NECでは、エントリーからミッドレンジ、ハイエンドまで、すべての領域をフォローする「iStorage」ブランドを提供し、幅広いラインアップをそろえている。「iStorage」は、汎用機の流れを継ぎ、歴史に裏付けされた信頼と実績を備えたブランドだ。
「これまでハイエンドからミッドレンジのSANストレージを中核に販売してきましたが、ここ数年、中堅・中小企業システムにおいてもデータ量が増加し続けており、信頼性・拡張性が高いストレージへのニーズが高まっています。価格を抑えたSANが欲しいというお客様の声に応え、08年1月に最小構成で89万8000円という値付けの“iStorage E1”を発売しました」と、ITプラットフォーム販売推進本部・ストレージ販売促進部・マネージャーの高橋英樹氏は語る。
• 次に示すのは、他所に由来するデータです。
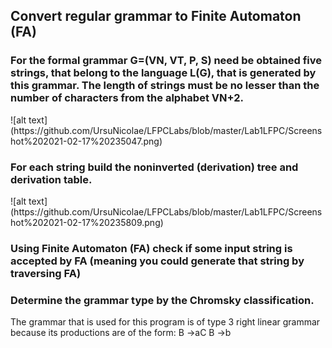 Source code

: <h2>Convert regular grammar to Finite Automaton (FA)</h2>

<h3>For the formal grammar G=(VN, VT, P, S) need be obtained five strings, that belong to the language L(G), that is generated by this grammar. The length of strings must be no lesser than the number of characters from the alphabet VN+2.  </h3>
![alt text](https://github.com/UrsuNicolae/LFPCLabs/blob/master/Lab1LFPC/Screenshot%202021-02-17%20235047.png)
<h3>For each string build the noninverted (derivation) tree and derivation table.</h3>
![alt text](https://github.com/UrsuNicolae/LFPCLabs/blob/master/Lab1LFPC/Screenshot%202021-02-17%20235809.png)
<h3>Using Finite Automaton (FA) check if some input string is accepted by FA  (meaning you could generate that string by traversing FA) </h3>
<h3>Determine the grammar type by the Chromsky classification.</h3>
The grammar that is used for this program is of type 3 right linear grammar  because its productions are of the form: 
B ->aC  
B ->b 
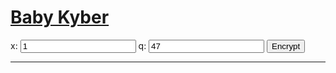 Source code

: # [Baby Kyber](https://cryptopedia.dev/posts/kyber/)

x: <input type="number" id="x" name="x" value="1">
q: <input type="number" id="q" name="q" value="47">
<button type="button" onclick="process()">Encrypt</button> 
<br>

<hr>

<div id="contentHere" style="overflow-x: scroll">
</div>



<script>
{{#include babykyber.js}}
</script> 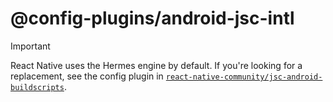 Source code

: # @config-plugins/android-jsc-intl

> [!IMPORTANT]
> React Native uses the Hermes engine by default. If you're looking for a replacement, see the config plugin in [`react-native-community/jsc-android-buildscripts`](https://github.com/react-native-community/jsc-android-buildscripts/blob/dbbf3a7d2c23b25bc37af9ada1674eeb94cf83a9/test/plugins/withJscAndroid.js). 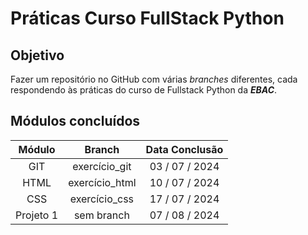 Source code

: # Práticas Curso FullStack Python

## Objetivo

Fazer um repositório no GitHub com várias _branches_ diferentes, cada respondendo às práticas do curso de Fullstack Python da **_EBAC_**.

## Módulos concluídos

| **Módulo** |   **Branch**   | **Data Conclusão** |
| :--------: | :------------: | :----------------: |
|    GIT     | exercício_git  |   03 / 07 / 2024   |
|    HTML    | exercício_html |   10 / 07 / 2024   |
|    CSS     | exercício_css  |   17 / 07 / 2024   |
| Projeto 1  |   sem branch   |   07 / 08 / 2024   |
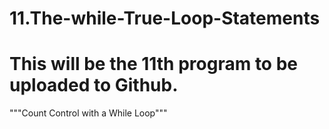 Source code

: # 11.The-while-True-Loop-Statements
# This will be the 11th program to be uploaded to Github.

"""Count Control with a While Loop"""
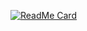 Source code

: [![ReadMe Card](https://github-readme-stats.vercel.app/api/pin/?username=vnues&repo=github-readme-stats)](https://github.com/anuraghazra/github-readme-stats)
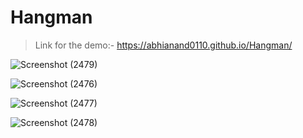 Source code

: # Hangman

> Link for the demo:- https://abhianand0110.github.io/Hangman/

![Screenshot (2479)](https://user-images.githubusercontent.com/76611051/157097673-0a9a92fd-d7d1-4d15-aa68-0edb66c4b52e.png)



![Screenshot (2476)](https://user-images.githubusercontent.com/76611051/157097677-88bbdad5-5892-4966-8208-c4a81c3d006a.png)


![Screenshot (2477)](https://user-images.githubusercontent.com/76611051/157097678-3d9ddf6a-a574-4e45-b539-7d669bdff8fd.png)


![Screenshot (2478)](https://user-images.githubusercontent.com/76611051/157097679-e4d23ad4-bf16-4caf-9b95-59f5ecad64ad.png)
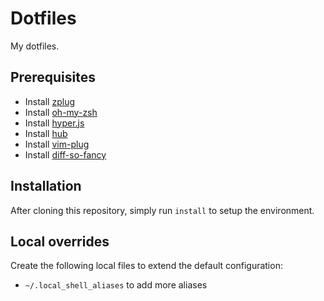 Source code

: # Dotfiles

My dotfiles.

## Prerequisites

* Install [zplug](https://github.com/zplug/zplug)
* Install [oh-my-zsh](https://github.com/robbyrussell/oh-my-zsh)
* Install [hyper.js](https://hyper.is/)
* Install [hub](https://github.com/github/hub)
* Install [vim-plug](https://github.com/junegunn/vim-plug)
* Install [diff-so-fancy](https://github.com/so-fancy/diff-so-fancy)

## Installation

After cloning this repository, simply run `install` to setup the environment.

## Local overrides

Create the following local files to extend the default configuration:

* `~/.local_shell_aliases` to add more aliases
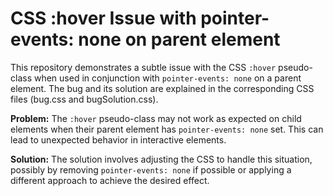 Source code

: # CSS :hover Issue with pointer-events: none on parent element

This repository demonstrates a subtle issue with the CSS `:hover` pseudo-class when used in conjunction with `pointer-events: none` on a parent element.  The bug and its solution are explained in the corresponding CSS files (bug.css and bugSolution.css).

**Problem:** The `:hover` pseudo-class may not work as expected on child elements when their parent element has `pointer-events: none` set. This can lead to unexpected behavior in interactive elements. 

**Solution:**  The solution involves adjusting the CSS to handle this situation, possibly by removing `pointer-events: none` if possible or applying a different approach to achieve the desired effect. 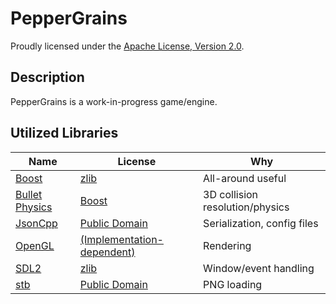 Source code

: PepperGrains
============
Proudly licensed under the [Apache License, Version 2.0](http://www.apache.org/licenses/LICENSE-2.0).

Description
-----------
PepperGrains is a work-in-progress game/engine.

Utilized Libraries
------------------
|Name|License|Why|
|---|---|---|
|[Boost](http://www.boost.org/)|[zlib](https://github.com/bulletphysics/bullet3/blob/master/LICENSE.txt)|All-around useful|
|[Bullet Physics](http://bulletphysics.org/)|[Boost](http://www.boost.org/users/license.html)|3D collision resolution/physics|
|[JsonCpp](https://github.com/open-source-parsers/jsoncpp/)|[Public Domain](https://github.com/open-source-parsers/jsoncpp/blob/master/LICENSE)|Serialization, config files|
|[OpenGL](https://www.opengl.org/)|[(Implementation-dependent)](http://www.sgi.com/tech/opengl/)|Rendering|
|[SDL2](https://www.libsdl.org/)|[zlib](https://www.libsdl.org/license.php)|Window/event handling|
|[stb](https://github.com/nothings/stb)|[Public Domain](https://github.com/nothings/stb/blob/master/README.md)|PNG loading|
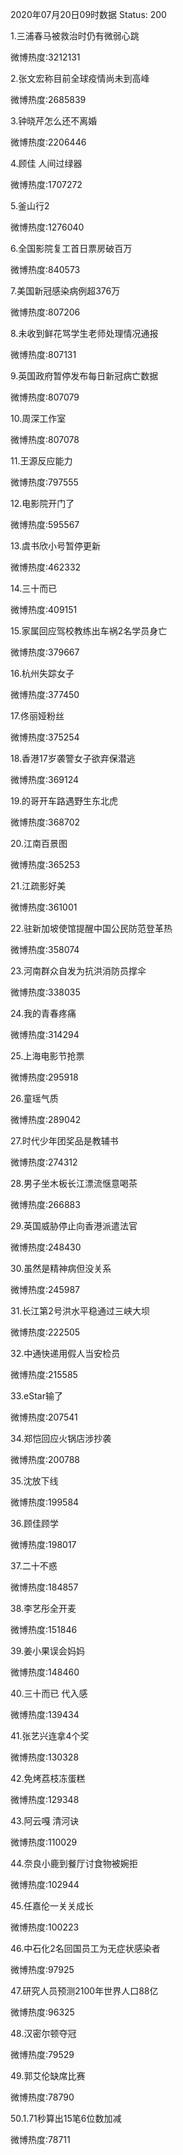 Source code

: 2020年07月20日09时数据
Status: 200

1.三浦春马被救治时仍有微弱心跳

微博热度:3212131

2.张文宏称目前全球疫情尚未到高峰

微博热度:2685839

3.钟晓芹怎么还不离婚

微博热度:2206446

4.顾佳 人间过绿器

微博热度:1707272

5.釜山行2

微博热度:1276040

6.全国影院复工首日票房破百万

微博热度:840573

7.美国新冠感染病例超376万

微博热度:807206

8.未收到鲜花骂学生老师处理情况通报

微博热度:807131

9.英国政府暂停发布每日新冠病亡数据

微博热度:807079

10.周深工作室

微博热度:807078

11.王源反应能力

微博热度:797555

12.电影院开门了

微博热度:595567

13.虞书欣小号暂停更新

微博热度:462332

14.三十而已

微博热度:409151

15.家属回应驾校教练出车祸2名学员身亡

微博热度:379667

16.杭州失踪女子

微博热度:377450

17.佟丽娅粉丝

微博热度:375254

18.香港17岁袭警女子欲弃保潜逃

微博热度:369124

19.的哥开车路遇野生东北虎

微博热度:368702

20.江南百景图

微博热度:365253

21.江疏影好美

微博热度:361001

22.驻新加坡使馆提醒中国公民防范登革热

微博热度:358074

23.河南群众自发为抗洪消防员撑伞

微博热度:338035

24.我的青春疼痛

微博热度:314294

25.上海电影节抢票

微博热度:295918

26.童瑶气质

微博热度:289042

27.时代少年团奖品是教辅书

微博热度:274312

28.男子坐木板长江漂流惬意喝茶

微博热度:266883

29.英国威胁停止向香港派遣法官

微博热度:248430

30.虽然是精神病但没关系

微博热度:245987

31.长江第2号洪水平稳通过三峡大坝

微博热度:222505

32.中通快递用假人当安检员

微博热度:215585

33.eStar输了

微博热度:207541

34.郑恺回应火锅店涉抄袭

微博热度:200788

35.沈放下线

微博热度:199584

36.顾佳顾学

微博热度:198017

37.二十不惑

微博热度:184857

38.李艺彤全开麦

微博热度:151846

39.姜小果误会妈妈

微博热度:148460

40.三十而已 代入感

微博热度:139434

41.张艺兴连拿4个奖

微博热度:130328

42.免烤荔枝冻蛋糕

微博热度:129348

43.阿云嘎 清河诀

微博热度:110029

44.奈良小鹿到餐厅讨食物被婉拒

微博热度:102944

45.任嘉伦一关关成长

微博热度:100223

46.中石化2名回国员工为无症状感染者

微博热度:97925

47.研究人员预测2100年世界人口88亿

微博热度:96325

48.汉密尔顿夺冠

微博热度:79529

49.郭艾伦缺席比赛

微博热度:78790

50.1.71秒算出15笔6位数加减

微博热度:78711


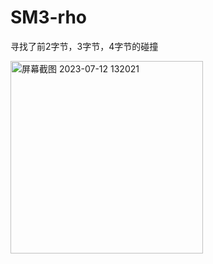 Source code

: # SM3-rho
寻找了前2字节，3字节，4字节的碰撞

<img width="308" alt="屏幕截图 2023-07-12 132021" src="https://github.com/jokerduck/SM3-rho/assets/130890730/a5be7041-dc11-404e-9a96-ac4900b14325">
「iStorage E1」はiSCSIに対応しているため、安価なNICやIPスイッチでSAN環境を構築することができる。SANで一般的なファイバチャネルの場合、ファイバチャネルスイッチやケーブル、高価なホストバスアダプタの導入など、システム構築のコストが課題となっているが、「iStorage E1」は既存の環境を生かすことができるため、導入コストを大幅に圧縮できる。
「システム構築時のコストに関する課題は、iSCSIによって解決することができるでしょう。ファイバチャネルで構築する場合と比べると、コストをおよそ4割ほど圧縮します。“iStorage E1”は、これまで当社がリーチできなかった新たな市場を創出するでしょう」(高橋氏)。
しかし、いくら安くても、信頼性や可用性が十分でなければ、重要なデータを保存する保管庫として適切ではない。何らかの障害によってストレージにアクセスできない状態になると、業務の停止に陥ることがあるからだ。不測の事態に陥らないために、「iStorage E1」にはさまざまな機能が搭載されている。例えば、電源、ファン、コントローラなど主要部品の冗長化や、ハードディスクドライブが2台同時に故障してもデータ保護を実現するRAID-6、停電時のキャッシュメモリ上のデータ保護機能などによって大切なデータは守られるようになっている。エントリーモデルではあるが、同社が蓄積してきた上位クラス製品の技術を応用し、信頼性を高めているのだ。
「ストレージは重要な情報を保存する場所なので、信頼性や可用性の確保は非常に重要です。“iStorage E1”には、当社がこれまで蓄積してきたノウハウを余すことなく投入しています。信頼性を高めたデュアルコントローラ構成は、非常に注目されていますね」(高橋氏)。
「拡張したい」という要望に対しても、柔軟に対応できる。ストレージ基本筐体に増設筐体を追加していくことにより、段階的な容量拡張も可能だ。最大構成でハードディスクドライブを60ドライブ搭載できるため、SASを使った場合で最大物理容量は27TB(テラバイト)、SATAを使った場合で60TBになる。これだけあれば、ミッドレンジストレージ並みの容量拡張性を確保できるだろう。
「高可用・高信頼で拡張性に優れた“iStorage E1”ですが、ストレージの管理などは非常にシンプルです。GUI形式のナビゲートによって、専門知識がないお客様でも、簡単にセッティングすることができます。また、ストレージの状態監視や構成変更、障害通知なども容易です。誰もが操作できる管理環境も提供しています」(高橋氏)。
ビジネスの付加価値にストレージを活用
SANを導入する場合、専任のストレージ管理者を配置し、運用・管理する体制が求められることが多い。しかし中堅・中小規模システムの場合、専任の管理者を配置することは難しい。また、運用・管理にかかる負荷を軽減させたいというニーズも強い。ストレージの信頼性を高めながらも管理・運用を容易とするため、「iStorage E1」では、GUIを採用している。「iStorage E1」は、大容量のファイルサーバとして使われるほか、ネットワーク経由でのサーババックアップや仮想化によるサーバ統合・ストレージ統合という目的でも使用できる。販売店にとってはビジネスチャンスを広げる商材と言えよう。
「iStorage E1」は、サーバビジネスが中心だった販売店などでも扱いやすい商材だ。現在のビジネスに付加価値として利用しやすく、システム拡張なども提案しやすい。「販売店様に対しては、地域ごとの販売店会議などでご紹介していますが、非常にいい反応をいただいており、驚いています。貸出機などを用意して実際に評価していただいていますが、非常に好評ですね」(高橋氏)。
また、サーバ/ストレージともにNECで提案すれば、販売後のサポートも万全だ。販売・サポートサービスまでワンストップで提供できるNECの強みと言えるだろう。
「iStorage E1」は、新規市場を創出し、販売店にも新しいビジネスチャンスをもたらす商材と言えよう。ストレージの重要性が高まるなか、NECの狙う市場が本格的に立ち上がる公算は大きい。新時代を切り開くNECに、市場の期待が高まっている。